South Korea will remove loudspeakers that blared propaganda across the border with North Korea this week, officials said Monday, as the rivals move to follow through with their leaders' summit declaration.
During their historic meeting Friday at a Korean border village, North Korean leader Kim Jong Un and South Korean President Moon Jae-in agreed to end hostile acts against each other along their tense border, establish a liaison office and resume reunions of separated families.
They also agreed to achieve a nuclear-free Korean Peninsula, but failed to produce specific time frames and disarmament steps.
Seoul's Defense Ministry said it would pull back dozens of its front-line loudspeakers on Tuesday before media cameras.

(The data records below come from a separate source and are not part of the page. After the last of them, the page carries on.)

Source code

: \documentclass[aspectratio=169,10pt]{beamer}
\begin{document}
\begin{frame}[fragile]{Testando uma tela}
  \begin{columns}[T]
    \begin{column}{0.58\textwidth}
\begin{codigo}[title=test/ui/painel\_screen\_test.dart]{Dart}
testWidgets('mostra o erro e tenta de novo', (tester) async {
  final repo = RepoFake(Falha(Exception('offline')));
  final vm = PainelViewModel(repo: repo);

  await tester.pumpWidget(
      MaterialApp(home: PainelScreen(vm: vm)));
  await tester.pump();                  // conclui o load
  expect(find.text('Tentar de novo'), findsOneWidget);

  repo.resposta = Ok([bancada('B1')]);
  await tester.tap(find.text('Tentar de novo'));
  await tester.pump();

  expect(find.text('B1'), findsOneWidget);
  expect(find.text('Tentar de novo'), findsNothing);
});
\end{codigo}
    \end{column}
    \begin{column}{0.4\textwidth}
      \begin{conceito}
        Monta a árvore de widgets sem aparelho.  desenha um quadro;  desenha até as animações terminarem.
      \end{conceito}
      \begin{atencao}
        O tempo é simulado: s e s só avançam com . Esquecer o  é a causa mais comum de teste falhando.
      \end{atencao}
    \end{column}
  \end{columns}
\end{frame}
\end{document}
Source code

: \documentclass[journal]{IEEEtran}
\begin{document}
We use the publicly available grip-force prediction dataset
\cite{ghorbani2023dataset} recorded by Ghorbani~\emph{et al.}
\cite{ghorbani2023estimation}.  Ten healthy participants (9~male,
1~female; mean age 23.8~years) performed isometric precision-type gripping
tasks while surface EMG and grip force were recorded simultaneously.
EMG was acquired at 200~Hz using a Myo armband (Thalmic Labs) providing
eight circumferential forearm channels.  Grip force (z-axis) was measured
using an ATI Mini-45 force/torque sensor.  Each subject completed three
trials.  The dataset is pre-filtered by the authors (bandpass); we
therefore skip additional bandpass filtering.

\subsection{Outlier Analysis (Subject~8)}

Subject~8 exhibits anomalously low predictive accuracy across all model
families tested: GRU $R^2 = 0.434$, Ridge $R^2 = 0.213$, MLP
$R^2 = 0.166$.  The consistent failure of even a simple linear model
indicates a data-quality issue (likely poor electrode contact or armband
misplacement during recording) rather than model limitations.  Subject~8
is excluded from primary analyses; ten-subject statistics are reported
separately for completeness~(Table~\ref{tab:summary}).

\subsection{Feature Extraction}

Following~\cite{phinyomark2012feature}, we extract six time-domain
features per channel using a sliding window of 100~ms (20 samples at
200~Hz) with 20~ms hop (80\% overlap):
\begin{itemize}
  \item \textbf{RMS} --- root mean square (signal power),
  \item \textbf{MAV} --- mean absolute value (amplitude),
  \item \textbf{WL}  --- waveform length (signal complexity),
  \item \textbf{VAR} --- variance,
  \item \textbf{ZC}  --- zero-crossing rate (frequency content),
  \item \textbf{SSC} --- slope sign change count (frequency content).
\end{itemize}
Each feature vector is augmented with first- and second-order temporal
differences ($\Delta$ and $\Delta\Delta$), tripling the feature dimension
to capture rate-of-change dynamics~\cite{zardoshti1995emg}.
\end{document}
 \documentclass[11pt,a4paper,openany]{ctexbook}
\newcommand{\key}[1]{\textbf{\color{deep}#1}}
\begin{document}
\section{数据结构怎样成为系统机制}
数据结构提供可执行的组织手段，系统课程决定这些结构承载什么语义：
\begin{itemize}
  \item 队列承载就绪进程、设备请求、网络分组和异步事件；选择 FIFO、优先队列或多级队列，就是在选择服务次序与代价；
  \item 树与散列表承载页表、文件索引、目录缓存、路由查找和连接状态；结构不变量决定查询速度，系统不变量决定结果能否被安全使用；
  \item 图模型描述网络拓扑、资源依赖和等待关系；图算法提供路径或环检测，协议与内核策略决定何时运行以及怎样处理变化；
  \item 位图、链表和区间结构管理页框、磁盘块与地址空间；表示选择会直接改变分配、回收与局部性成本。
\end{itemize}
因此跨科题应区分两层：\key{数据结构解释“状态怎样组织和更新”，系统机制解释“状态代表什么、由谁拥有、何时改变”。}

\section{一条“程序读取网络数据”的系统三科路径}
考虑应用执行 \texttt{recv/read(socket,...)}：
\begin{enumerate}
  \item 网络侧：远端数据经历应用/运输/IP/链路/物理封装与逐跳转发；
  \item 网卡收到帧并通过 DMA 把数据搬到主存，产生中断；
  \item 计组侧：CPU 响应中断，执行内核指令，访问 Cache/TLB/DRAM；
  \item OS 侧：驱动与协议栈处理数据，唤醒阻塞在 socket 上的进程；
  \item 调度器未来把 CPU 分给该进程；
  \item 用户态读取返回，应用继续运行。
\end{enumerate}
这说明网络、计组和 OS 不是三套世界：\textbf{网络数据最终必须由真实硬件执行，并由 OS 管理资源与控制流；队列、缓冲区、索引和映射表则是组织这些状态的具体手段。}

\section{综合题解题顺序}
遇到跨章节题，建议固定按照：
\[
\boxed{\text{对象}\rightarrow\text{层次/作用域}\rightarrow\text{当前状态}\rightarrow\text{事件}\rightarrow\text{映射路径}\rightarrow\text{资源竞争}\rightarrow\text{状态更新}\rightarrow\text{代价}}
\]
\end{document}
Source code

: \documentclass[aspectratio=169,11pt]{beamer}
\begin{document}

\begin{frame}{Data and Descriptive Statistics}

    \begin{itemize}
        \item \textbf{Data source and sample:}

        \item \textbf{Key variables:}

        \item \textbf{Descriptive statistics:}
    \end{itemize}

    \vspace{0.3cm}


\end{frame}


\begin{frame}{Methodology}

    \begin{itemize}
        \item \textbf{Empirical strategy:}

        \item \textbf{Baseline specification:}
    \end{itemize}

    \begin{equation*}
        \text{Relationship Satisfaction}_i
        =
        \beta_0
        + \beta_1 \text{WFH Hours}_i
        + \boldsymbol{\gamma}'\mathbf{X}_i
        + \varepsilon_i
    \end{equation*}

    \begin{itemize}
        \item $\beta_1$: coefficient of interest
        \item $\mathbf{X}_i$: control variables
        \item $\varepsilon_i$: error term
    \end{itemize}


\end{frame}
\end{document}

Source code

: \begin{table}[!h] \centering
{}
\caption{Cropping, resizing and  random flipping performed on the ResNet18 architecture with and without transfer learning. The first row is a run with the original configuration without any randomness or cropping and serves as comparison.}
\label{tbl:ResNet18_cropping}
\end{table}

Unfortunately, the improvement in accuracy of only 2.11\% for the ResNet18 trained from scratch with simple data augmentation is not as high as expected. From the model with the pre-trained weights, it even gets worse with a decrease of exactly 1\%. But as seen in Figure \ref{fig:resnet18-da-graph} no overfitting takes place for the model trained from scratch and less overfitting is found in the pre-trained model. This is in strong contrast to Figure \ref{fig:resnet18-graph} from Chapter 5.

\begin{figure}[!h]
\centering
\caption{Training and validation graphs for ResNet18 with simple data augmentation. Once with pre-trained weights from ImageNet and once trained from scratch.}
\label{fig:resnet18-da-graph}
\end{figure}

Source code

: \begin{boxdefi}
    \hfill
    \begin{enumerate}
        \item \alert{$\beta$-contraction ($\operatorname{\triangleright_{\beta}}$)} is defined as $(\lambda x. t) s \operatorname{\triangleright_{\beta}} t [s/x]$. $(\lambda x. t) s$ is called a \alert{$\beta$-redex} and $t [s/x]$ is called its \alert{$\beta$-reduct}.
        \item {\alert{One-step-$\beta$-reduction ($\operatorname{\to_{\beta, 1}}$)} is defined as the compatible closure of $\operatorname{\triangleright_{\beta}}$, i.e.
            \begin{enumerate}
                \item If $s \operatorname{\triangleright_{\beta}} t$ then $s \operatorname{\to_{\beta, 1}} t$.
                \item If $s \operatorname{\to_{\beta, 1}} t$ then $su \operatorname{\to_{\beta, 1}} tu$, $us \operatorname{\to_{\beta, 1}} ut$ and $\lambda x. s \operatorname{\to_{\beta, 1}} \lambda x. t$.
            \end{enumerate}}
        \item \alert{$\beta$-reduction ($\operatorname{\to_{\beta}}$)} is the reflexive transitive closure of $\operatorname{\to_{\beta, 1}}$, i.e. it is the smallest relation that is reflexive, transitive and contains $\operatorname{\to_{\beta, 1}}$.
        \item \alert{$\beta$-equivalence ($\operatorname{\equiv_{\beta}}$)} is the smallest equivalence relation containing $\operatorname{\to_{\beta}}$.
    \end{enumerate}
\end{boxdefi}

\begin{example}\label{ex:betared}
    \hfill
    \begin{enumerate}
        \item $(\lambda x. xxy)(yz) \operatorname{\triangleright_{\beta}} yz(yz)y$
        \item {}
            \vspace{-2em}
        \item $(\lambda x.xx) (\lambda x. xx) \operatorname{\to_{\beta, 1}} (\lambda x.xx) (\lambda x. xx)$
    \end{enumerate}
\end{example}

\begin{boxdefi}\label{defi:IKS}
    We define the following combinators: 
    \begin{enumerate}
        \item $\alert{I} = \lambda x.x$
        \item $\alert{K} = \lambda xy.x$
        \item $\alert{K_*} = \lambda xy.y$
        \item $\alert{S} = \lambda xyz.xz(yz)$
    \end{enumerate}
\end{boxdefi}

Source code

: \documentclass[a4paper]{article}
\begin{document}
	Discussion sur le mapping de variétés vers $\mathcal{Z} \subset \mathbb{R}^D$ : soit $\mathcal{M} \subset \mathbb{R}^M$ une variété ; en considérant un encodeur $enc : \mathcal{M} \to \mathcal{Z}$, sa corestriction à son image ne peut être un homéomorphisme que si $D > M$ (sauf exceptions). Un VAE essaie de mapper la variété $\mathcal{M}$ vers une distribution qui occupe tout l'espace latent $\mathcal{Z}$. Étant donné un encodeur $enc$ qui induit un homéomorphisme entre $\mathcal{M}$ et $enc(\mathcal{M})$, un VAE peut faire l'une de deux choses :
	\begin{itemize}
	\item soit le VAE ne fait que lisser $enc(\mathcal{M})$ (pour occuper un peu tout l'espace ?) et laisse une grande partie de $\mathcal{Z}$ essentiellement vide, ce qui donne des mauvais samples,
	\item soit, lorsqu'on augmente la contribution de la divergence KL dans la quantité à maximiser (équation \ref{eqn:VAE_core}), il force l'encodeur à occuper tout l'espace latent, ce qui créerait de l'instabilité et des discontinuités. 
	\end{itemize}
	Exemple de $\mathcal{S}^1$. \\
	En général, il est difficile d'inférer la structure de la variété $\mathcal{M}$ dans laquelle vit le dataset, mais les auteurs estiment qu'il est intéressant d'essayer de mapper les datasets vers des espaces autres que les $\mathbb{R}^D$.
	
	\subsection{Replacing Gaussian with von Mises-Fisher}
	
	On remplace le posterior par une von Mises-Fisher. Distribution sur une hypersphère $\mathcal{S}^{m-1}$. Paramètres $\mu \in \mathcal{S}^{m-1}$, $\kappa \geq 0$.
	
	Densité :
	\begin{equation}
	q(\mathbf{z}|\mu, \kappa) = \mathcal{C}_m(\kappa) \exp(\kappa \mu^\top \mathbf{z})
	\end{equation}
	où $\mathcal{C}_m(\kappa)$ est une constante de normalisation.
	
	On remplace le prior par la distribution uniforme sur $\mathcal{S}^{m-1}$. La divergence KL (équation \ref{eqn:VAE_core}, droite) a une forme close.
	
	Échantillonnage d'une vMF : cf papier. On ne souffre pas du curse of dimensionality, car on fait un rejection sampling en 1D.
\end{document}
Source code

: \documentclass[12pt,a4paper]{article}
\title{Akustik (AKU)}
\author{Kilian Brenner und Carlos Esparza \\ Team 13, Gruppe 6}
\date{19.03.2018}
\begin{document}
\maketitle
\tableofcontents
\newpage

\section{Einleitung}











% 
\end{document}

Ministry spokeswoman Choi Hyunsoo said Seoul expected Pyongyang to do the same.
South Korea had already turned off its loudspeakers ahead of Friday's summit talks, and North Korea responded by halting its own broadcasts.
The two Koreas had been engaged in Cold War-era psychological warfare since the North's fourth nuclear test in early 2016. Seoul began blaring anti-Pyongyang broadcasts and K-Pop songs via border loudspeakers, and Pyongyang quickly matched the South's action with its own border broadcasts and launches of balloons carrying anti-South leaflets.
Seoul's announcement came a day after it said Kim told Moon during the summit that he would shut down his country's only known nuclear testing site and allow outside experts and journalists to watch the process.
As a conciliatory gesture after the summit, North Korea also said it will move its clocks 30 minutes forward to unify with the South's time zone starting this Saturday.
The two countries on the divided peninsula have had different time zones since 2015 when the North suddenly changed its standard time to 30 minutes behind the South.
Pyongyang cited a nationalistic rationale, saying it would return the North to the time zone used before Japan's 1910-45 colonial rule of the peninsula to mark the 70th anniversary of its liberation from Tokyo.